The Occultation of a 13.0 Star by 2000SL173

Jan 28, 2024 at 9:10:19pm

 

This is an event that showed up with the new GAIA data release and much better (in calculations at least, so far. We shall see) accurate orbits and predictions. This event is still difficult, but convenient in time and not that far away. The drop is full, but lasts only 0.5 seconds. For a 13.0 star, this will require keep the gain at maximum and the integration short. 4x I hope will do. The moon will be up, but only 8 degrees up, and 36 degrees away from the target. Not perfect, but not terrible. It's a gibbous moon. The site is in Moss Landing at the south end. I'm tentatively planning on watching the 49rs game and then driving to Cabrillo to get some work done before continuing on to the occultation site. If clouds looks too iffy, I may skip this one. Text me, Kirk, if you're interested in joining this.

 

   

 

Results:

I'd originally hoped to meet with Kirk at Cabrillo after the 49er NFC Championship game, but I texted him at the end of the game and the sky was too cloudy to justify the effort.... But then...

Richard Nolthenius

I was in the Aptos Hills with friends till 7:30pm, too late to try to get any observatory work done at Cabrillo and then try to get back to Moss Landing for this event. But, it looked too cloudy initially anyway. However, as I drove down Freedom Blvd to Hwy 1 to head home, I could see that it was clear in the SE, where the event would be. I paused at the New Hope Church in the parking lot and watched the clouds to see if there might indeed be a chance. The clouds were drifting from the south and that's a good vector. So I made a late decision to go for it. Driving to the south end of Moss Landing first, on a beach access road, but the air was thick with fog droplets, even though technically it was clear. I decided to go instead further south down Molera Rd till the first ag field opportunity to get off the main road. The nominal odds of a hit there were still 97%. Still pretty close to the centerline, and with a high nominal precision, this looked promising. Set up and field ID went well, and the target was adequately visible at 4x. However, the remote to operate the camcorder would not work. I think what happened is that when Karl came by earlier in the week to recover a remote control unit for the ZR40 he now uses for his rig, I grabbed another one which I thought was my own, but clearly was one from the Dave Gault box, and the batteries were dead. The MVI PAL camcorder I use needs the remote control to trigger recording from input video sources. So - dead in the water! But no - I could grab my PowerShot ELF160 camera and put it into video mode and video the external monitor display. I was extra careful to keep my aim steady and with as little movement or jitter as possible. If I'd had more time, I'd have mounted it on the little micro-tripod I use, for steadiness. But what I did was good enough.

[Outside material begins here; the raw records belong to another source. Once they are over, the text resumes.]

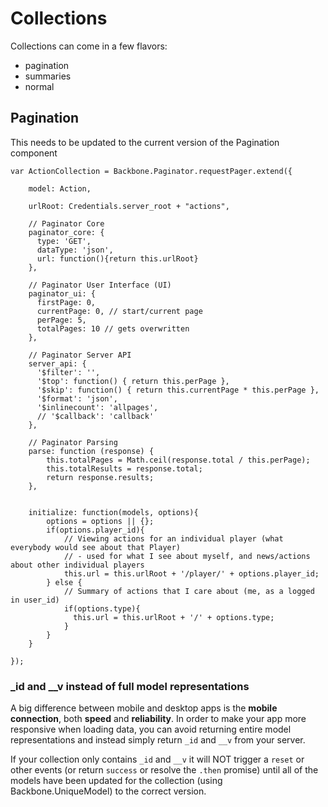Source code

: # Collections

Collections can come in a few flavors:
- pagination
- summaries
- normal

## Pagination

This needs to be updated to the current version of the Pagination component

    var ActionCollection = Backbone.Paginator.requestPager.extend({

        model: Action,

        urlRoot: Credentials.server_root + "actions",

        // Paginator Core
        paginator_core: {
          type: 'GET',
          dataType: 'json',
          url: function(){return this.urlRoot}
        },

        // Paginator User Interface (UI)
        paginator_ui: {
          firstPage: 0,
          currentPage: 0, // start/current page
          perPage: 5,
          totalPages: 10 // gets overwritten
        },

        // Paginator Server API
        server_api: {
          '$filter': '',
          '$top': function() { return this.perPage },
          '$skip': function() { return this.currentPage * this.perPage },
          '$format': 'json',
          '$inlinecount': 'allpages',
          // '$callback': 'callback'
        },

        // Paginator Parsing
        parse: function (response) {
            this.totalPages = Math.ceil(response.total / this.perPage);
            this.totalResults = response.total;
            return response.results;
        },


        initialize: function(models, options){
            options = options || {};
            if(options.player_id){
                // Viewing actions for an individual player (what everybody would see about that Player)
                // - used for what I see about myself, and news/actions about other individual players
                this.url = this.urlRoot + '/player/' + options.player_id;
            } else {
                // Summary of actions that I care about (me, as a logged in user_id)
                if(options.type){
                  this.url = this.urlRoot + '/' + options.type;
                }
            }
        }

    });



### _id and __v instead of full model representations

A big difference between mobile and desktop apps is the __mobile connection__, both __speed__ and __reliability__. In order to make your app more responsive when loading data, you can avoid returning entire model representations and instead simply return `_id` and `__v` from your server.

If your collection only contains `_id` and `__v` it will NOT trigger a `reset` or other events (or return `success` or resolve the `.then` promise) until all of the models have been updated for the collection (using Backbone.UniqueModel) to the correct version.


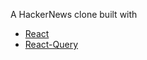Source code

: A HackerNews clone built with
  - [React](https://reactjs.org)
  - [React-Query](https://tanstack.com/query/v4)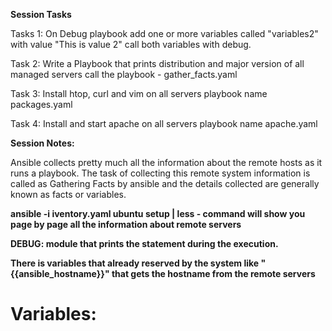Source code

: <b>Session Tasks</b>

Tasks 1:
On Debug playbook add one or more variables called "variables2" with value "This is value 2" call both variables with debug.

Task 2:
Write a Playbook that prints distribution and major version of all managed servers call the playbook - gather_facts.yaml

Task 3:
Install htop, curl and vim on all servers playbook name packages.yaml

Task 4:
Install and start apache on all servers playbook name apache.yaml



<b>Session Notes:</b>

Ansible collects pretty much all the information about the remote hosts as it runs a playbook. The task of collecting this remote system information is called as Gathering Facts by ansible and the details collected are generally known as facts or variables.

 <b> ansible -i iventory.yaml ubuntu setup | less - command <b>  will show you page by page all the information about remote servers

<b>DEBUG:<b> module that prints the statement during the execution. 

There is variables that already reserved by the system like "{{ansible_hostname}}" that gets the hostname from the remote servers

<h1><b>Variables:<h1><b>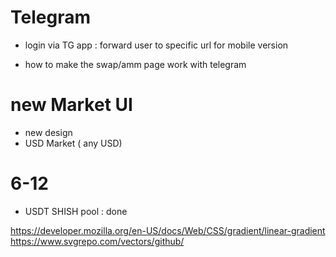 # Telegram

- login via TG app : forward user to specific url for mobile version

- how to make the swap/amm page work with telegram

# new Market UI

- new design
- USD Market ( any USD)

# 6-12

- USDT SHISH pool : done

https://developer.mozilla.org/en-US/docs/Web/CSS/gradient/linear-gradient
https://www.svgrepo.com/vectors/github/
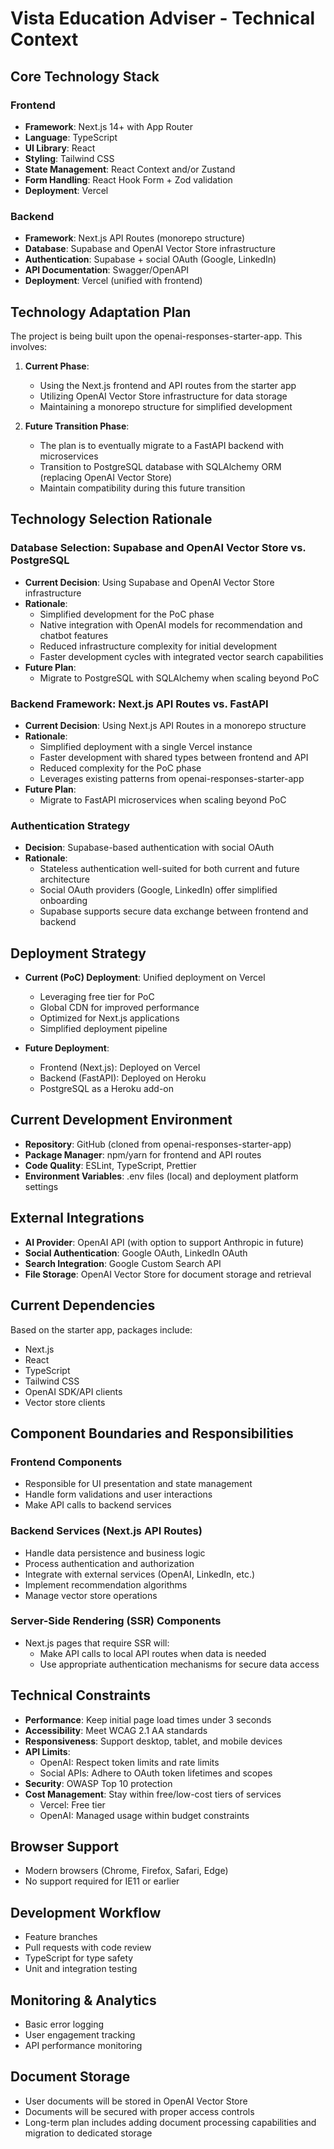 # Vista Education Adviser - Technical Context

## Core Technology Stack

### Frontend
- **Framework**: Next.js 14+ with App Router
- **Language**: TypeScript
- **UI Library**: React
- **Styling**: Tailwind CSS
- **State Management**: React Context and/or Zustand
- **Form Handling**: React Hook Form + Zod validation
- **Deployment**: Vercel

### Backend
- **Framework**: Next.js API Routes (monorepo structure) 
- **Database**: Supabase and OpenAI Vector Store infrastructure
- **Authentication**: Supabase + social OAuth (Google, LinkedIn)
- **API Documentation**: Swagger/OpenAPI
- **Deployment**: Vercel (unified with frontend)

## Technology Adaptation Plan
The project is being built upon the openai-responses-starter-app. This involves:

1. **Current Phase**:
   - Using the Next.js frontend and API routes from the starter app
   - Utilizing OpenAI Vector Store infrastructure for data storage
   - Maintaining a monorepo structure for simplified development

2. **Future Transition Phase**:
   - The plan is to eventually migrate to a FastAPI backend with microservices
   - Transition to PostgreSQL database with SQLAlchemy ORM (replacing OpenAI Vector Store)
   - Maintain compatibility during this future transition

## Technology Selection Rationale

### Database Selection: Supabase and OpenAI Vector Store vs. PostgreSQL
- **Current Decision**: Using Supabase and OpenAI Vector Store infrastructure
- **Rationale**:
  - Simplified development for the PoC phase
  - Native integration with OpenAI models for recommendation and chatbot features
  - Reduced infrastructure complexity for initial development
  - Faster development cycles with integrated vector search capabilities
- **Future Plan**:
  - Migrate to PostgreSQL with SQLAlchemy when scaling beyond PoC

### Backend Framework: Next.js API Routes vs. FastAPI
- **Current Decision**: Using Next.js API Routes in a monorepo structure
- **Rationale**:
  - Simplified deployment with a single Vercel instance
  - Faster development with shared types between frontend and API
  - Reduced complexity for the PoC phase
  - Leverages existing patterns from openai-responses-starter-app
- **Future Plan**:
  - Migrate to FastAPI microservices when scaling beyond PoC

### Authentication Strategy
- **Decision**: Supabase-based authentication with social OAuth
- **Rationale**:
  - Stateless authentication well-suited for both current and future architecture
  - Social OAuth providers (Google, LinkedIn) offer simplified onboarding
  - Supabase supports secure data exchange between frontend and backend

## Deployment Strategy
- **Current (PoC) Deployment**: Unified deployment on Vercel
  - Leveraging free tier for PoC
  - Global CDN for improved performance
  - Optimized for Next.js applications
  - Simplified deployment pipeline

- **Future Deployment**:
  - Frontend (Next.js): Deployed on Vercel
  - Backend (FastAPI): Deployed on Heroku
  - PostgreSQL as a Heroku add-on

## Current Development Environment
- **Repository**: GitHub (cloned from openai-responses-starter-app)
- **Package Manager**: npm/yarn for frontend and API routes
- **Code Quality**: ESLint, TypeScript, Prettier
- **Environment Variables**: .env files (local) and deployment platform settings

## External Integrations
- **AI Provider**: OpenAI API (with option to support Anthropic in future)
- **Social Authentication**: Google OAuth, LinkedIn OAuth
- **Search Integration**: Google Custom Search API
- **File Storage**: OpenAI Vector Store for document storage and retrieval

## Current Dependencies
Based on the starter app, packages include:
- Next.js
- React
- TypeScript
- Tailwind CSS
- OpenAI SDK/API clients
- Vector store clients

## Component Boundaries and Responsibilities

### Frontend Components
- Responsible for UI presentation and state management
- Handle form validations and user interactions
- Make API calls to backend services

### Backend Services (Next.js API Routes)
- Handle data persistence and business logic
- Process authentication and authorization
- Integrate with external services (OpenAI, LinkedIn, etc.)
- Implement recommendation algorithms
- Manage vector store operations

### Server-Side Rendering (SSR) Components
- Next.js pages that require SSR will:
  - Make API calls to local API routes when data is needed
  - Use appropriate authentication mechanisms for secure data access

## Technical Constraints
- **Performance**: Keep initial page load times under 3 seconds
- **Accessibility**: Meet WCAG 2.1 AA standards
- **Responsiveness**: Support desktop, tablet, and mobile devices
- **API Limits**: 
  - OpenAI: Respect token limits and rate limits
  - Social APIs: Adhere to OAuth token lifetimes and scopes
- **Security**: OWASP Top 10 protection
- **Cost Management**: Stay within free/low-cost tiers of services
  - Vercel: Free tier
  - OpenAI: Managed usage within budget constraints

## Browser Support
- Modern browsers (Chrome, Firefox, Safari, Edge)
- No support required for IE11 or earlier

## Development Workflow
- Feature branches
- Pull requests with code review
- TypeScript for type safety
- Unit and integration testing

## Monitoring & Analytics
- Basic error logging
- User engagement tracking
- API performance monitoring

## Document Storage
- User documents will be stored in OpenAI Vector Store
- Documents will be secured with proper access controls
- Long-term plan includes adding document processing capabilities and migration to dedicated storage
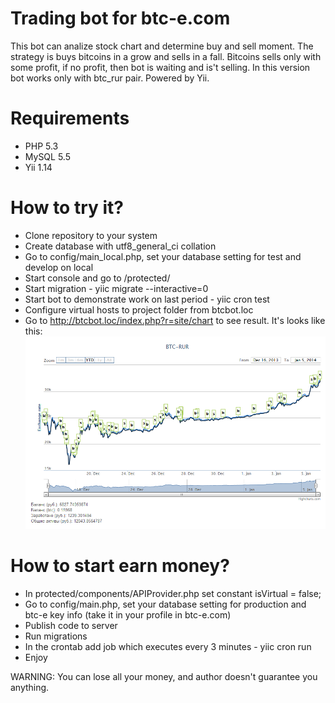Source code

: Trading bot for btc-e.com
=========================

This bot can analize stock chart and determine buy and sell moment.
The strategy is buys bitcoins in a grow and sells in a fall. Bitcoins sells only with some profit, if no profit, then bot is waiting and is't selling.
In this version bot works only with btc_rur pair.
Powered by Yii.

Requirements
============
- PHP 5.3
- MySQL 5.5
- Yii 1.14

How to try it?
===============
* Clone repository to your system
* Create database with utf8_general_ci collation
* Go to config/main_local.php, set your database setting for test and develop on local
* Start console and go to /protected/
* Start migration - yiic migrate --interactive=0
* Start bot to demonstrate work on last period - yiic cron test
* Configure virtual hosts to project folder from btcbot.loc
* Go to http://btcbot.loc/index.php?r=site/chart to see result. It's looks like this:
![](demo.png)

How to start earn money?
=======================
* In protected/components/APIProvider.php set constant isVirtual = false;
* Go to config/main.php, set your database setting for production and btc-e key info (take it in your profile in btc-e.com)
* Publish code to server
* Run migrations
* In the crontab add job which executes every 3 minutes - yiic cron run
* Enjoy
 
WARNING: You can lose all your money, and author doesn't guarantee you anything.
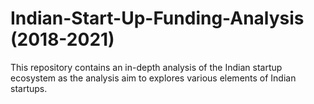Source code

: # Indian-Start-Up-Funding-Analysis (2018-2021)
This repository contains an in-depth analysis of the Indian startup ecosystem as the analysis aim to explores various elements of Indian startups.
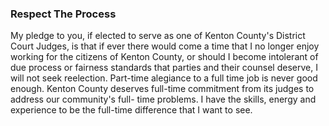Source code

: ### Respect The Process

My pledge to you, if elected to serve as one of Kenton County's District Court Judges, is that if ever there would come a time that I no longer enjoy working for the citizens of Kenton County, or should I become intolerant of due process or fairness standards that parties and their counsel deserve, I will not seek reelection.  Part-time alegiance to a full time job is never good enough.  Kenton County deserves full-time commitment from its judges to address our community's full- time problems.  I have the skills, energy and experience to be the full-time difference that I want to see.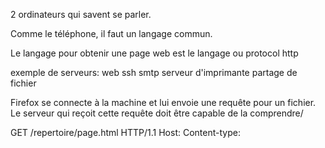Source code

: 2 ordinateurs qui savent se parler.

Comme le téléphone, il faut un langage commun.

Le langage pour obtenir une page web est le langage ou protocol http

exemple de serveurs:
web
ssh
smtp
serveur d'imprimante
partage de fichier

Firefox se connecte à la machine et lui envoie une requête pour un fichier.
Le serveur qui reçoit cette requête doit être capable de la comprendre/

GET /repertoire/page.html HTTP/1.1
Host:
Content-type: 
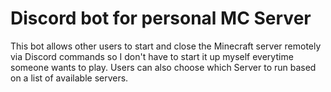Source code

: # Discord bot for personal MC Server
This bot allows other users to start and close the Minecraft server remotely via Discord commands so I don't have to start it up myself everytime someone wants to play. Users can also choose which Server to run based on a list of available servers.

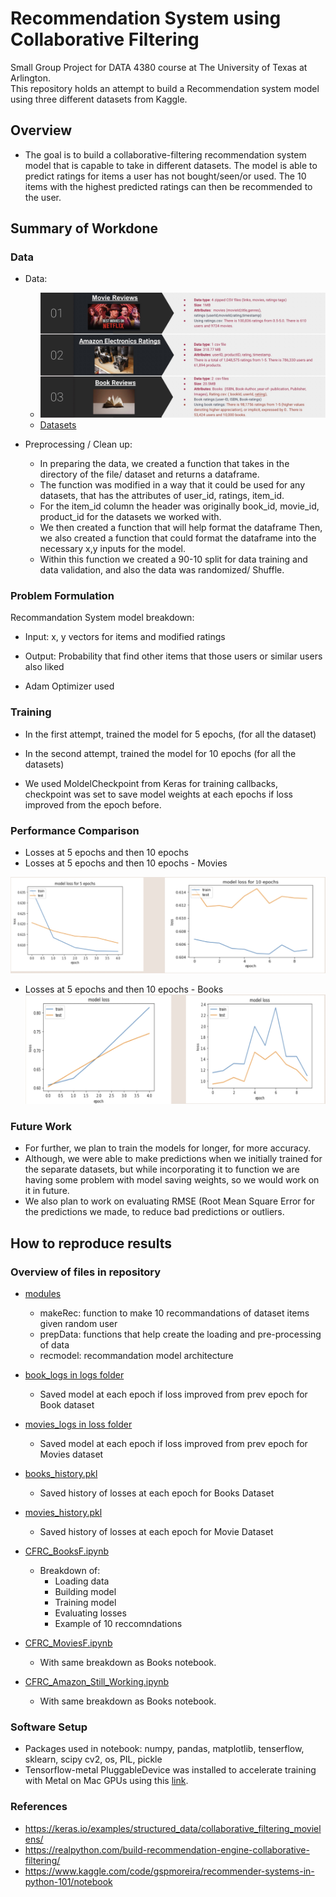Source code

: # Recommendation System using Collaborative Filtering 

Small Group Project for DATA 4380 course at The University of Texas at Arlington.
<br>
This repository holds an attempt to build a Recommendation system model using three different datasets from Kaggle. 

## Overview  
* The goal is to build a collaborative-filtering recommendation system model that is capable to take in different datasets. The model is able to predict ratings for items a user has not bought/seen/or used. The 10 items with the highest predicted ratings can then be recommended to the user. 


## Summary of Workdone

### Data  
* Data:
  * ![pics](https://github.com/citgua/CF_RecSystems/blob/main/repopics/00712D0E-EA83-4D4D-BA2C-C131B71D0880.jpeg)
  * [Datasets](https://github.com/citgua/CF_RecSystems/tree/main/datasets)

* Preprocessing / Clean up:
  * In preparing the data, we created a function that takes in the directory of the file/ dataset and returns a dataframe.
  * The function was modified in a way that it could be used for any datasets, that has the attributes of user_id, ratings, item_id.
  * For the item_id column the header was originally book_id, movie_id, product_id for the datasets we worked with. 
  * We then created a function that will help format the dataframe 
Then, we also created a function that could format the dataframe into the necessary x,y inputs for the model. 
  * Within this function we created a 90-10 split for data training and data validation, and also the data was randomized/ Shuffle.


### Problem Formulation
Recommandation System model breakdown: 
  * Input: x, y vectors for items and modified ratings
  * Output: Probability that  find other items that those users or similar users also liked

* Adam Optimizer used 

### Training
* In the first attempt, trained the model for 5 epochs, (for all the dataset) 

* In the second attempt, trained the model for 10 epochs (for all the datasets)

* We used MoldelCheckpoint from Keras for training callbacks, checkpoint was set to save model weights at each epochs if loss improved from the epoch before. 



### Performance Comparison
* Losses at 5 epochs and then 10 epochs
* Losses at 5 epochs and then 10 epochs - Movies

![100 Radom Generated Images at 15 epochs](https://github.com/citgua/CF_RecSystems/blob/main/repopics/129460AA-7F0A-448B-B715-9E609C983EE3.jpeg) 

* Losses at 5 epochs and then 10 epochs - Books
![100 Radom Generated Images at 100 epochs](https://github.com/citgua/CF_RecSystems/blob/main/repopics/4E41314E-54EF-4198-8C3F-AED67A37E4AF.jpeg)  




### Future Work
* For further, we plan to train the models for longer, for more accuracy. 
* Although, we were able to make predictions when we initially trained for the separate datasets, but while incorporating it to function we are having some problem with model saving weights, so we would work on it in future.
* We also plan to work on evaluating RMSE (Root Mean Square Error for the predictions we made, to reduce bad predictions or outliers.



## How to reproduce results

### Overview of files in repository
* [modules](https://github.com/citgua/CF_RecSystems/tree/main/modules)
  * makeRec: function to make 10 recommandations of dataset items given random user
  * prepData: functions that help create the loading and pre-processing of data
  * recmodel: recommandation model architecture

* [book_logs in logs folder](https://github.com/citgua/CF_RecSystems/tree/main/logs/booklogs)
  * Saved model at each epoch if loss improved from prev epoch for Book dataset 

* [movies_logs in loss folder](https://github.com/citgua/CF_RecSystems/tree/main/logs)
  * Saved model at each epoch if loss improved from prev epoch for Movies dataset


* [books_history.pkl](https://github.com/citgua/ACGAN_ASL/blob/main/asl_acgan_history.pkl)
  * Saved history of losses at each epoch for Books Dataset

* [movies_history.pkl](https://github.com/citgua/ACGAN_ASL/blob/main/asll_acgan_history.pkl)
  * Saved history of losses at each epoch for Movie Dataset 


* [CFRC_BooksF.ipynb](https://github.com/citgua/CF_RecSystems/blob/main/CFRC_BooksF.ipynb)
  * Breakdown of:
    * Loading data
    * Building model
    * Training model
    * Evaluating losses
    * Example of 10 reccomndations
    
    
* [CFRC_MoviesF.ipynb](https://github.com/citgua/CF_RecSystems/blob/main/CFRC_MoviesF.ipynb)
   * With same breakdown as Books notebook.

* [CFRC_Amazon_Still_Working.ipynb](https://github.com/citgua/CF_RecSystems/blob/main/CFRC_Amazon_Still_Working.ipynb)
   * With same breakdown as Books notebook.
  


### Software Setup
* Packages used in notebook: numpy, pandas, matplotlib, tenserflow, sklearn, scipy cv2, os, PIL, pickle
* Tensorflow-metal PluggableDevice was installed to accelerate training with Metal on Mac GPUs using this [link](https://developer.apple.com/metal/tensorflow-plugin/).

### References
* https://keras.io/examples/structured_data/collaborative_filtering_movielens/
* https://realpython.com/build-recommendation-engine-collaborative-filtering/
* https://www.kaggle.com/code/gspmoreira/recommender-systems-in-python-101/notebook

That worked OK. I've watched it several times and it looks like a miss, but I will verify with PyMovie/PyOTE reductions.

Now, here's the reductions. I used a large 51px aperture box in PyMovie, to take account of any differential wandering between tracking stars and target, due to any hand movement as I held the PowerShot camera. I used a large 9px circular static fixed aperture to insure I got all the starlight. Ref1 was unsaturated throughout, Ref2 had saturated pixels quite often. The target had no saturated pixels. I had to start the analysis later than the 5:10:00 start of the video because my hand hadn't stabilized and there were obvious moments the target was missing from the video frames but not actual events. After 5:10:14 the target was pretty consistently visible. That was still 5s before the predicted occultation moment of 5:10:19.

In PyOTE, I used Ref1 as a reference star, after I put in manual time stamps from exam of the raw video, choosing frames a couple seconds before and then after the predicted event time. I let PyOTE find the blocks, after I manually told it the block size was 2 (=4x setting). I then set a metric interval on the target light curve after the time of the occn, and minimized that to get the optimum smoothing length on the ref star, shown on the last image below. I placed the vertical bar at the time of the occultation prediction.

Despite the new dataset included OW, with claim of a high rank, and an odds of 97% of a "hit", there was clearly no occultation. A miss. Perhaps a warning on the actual orbital data quality?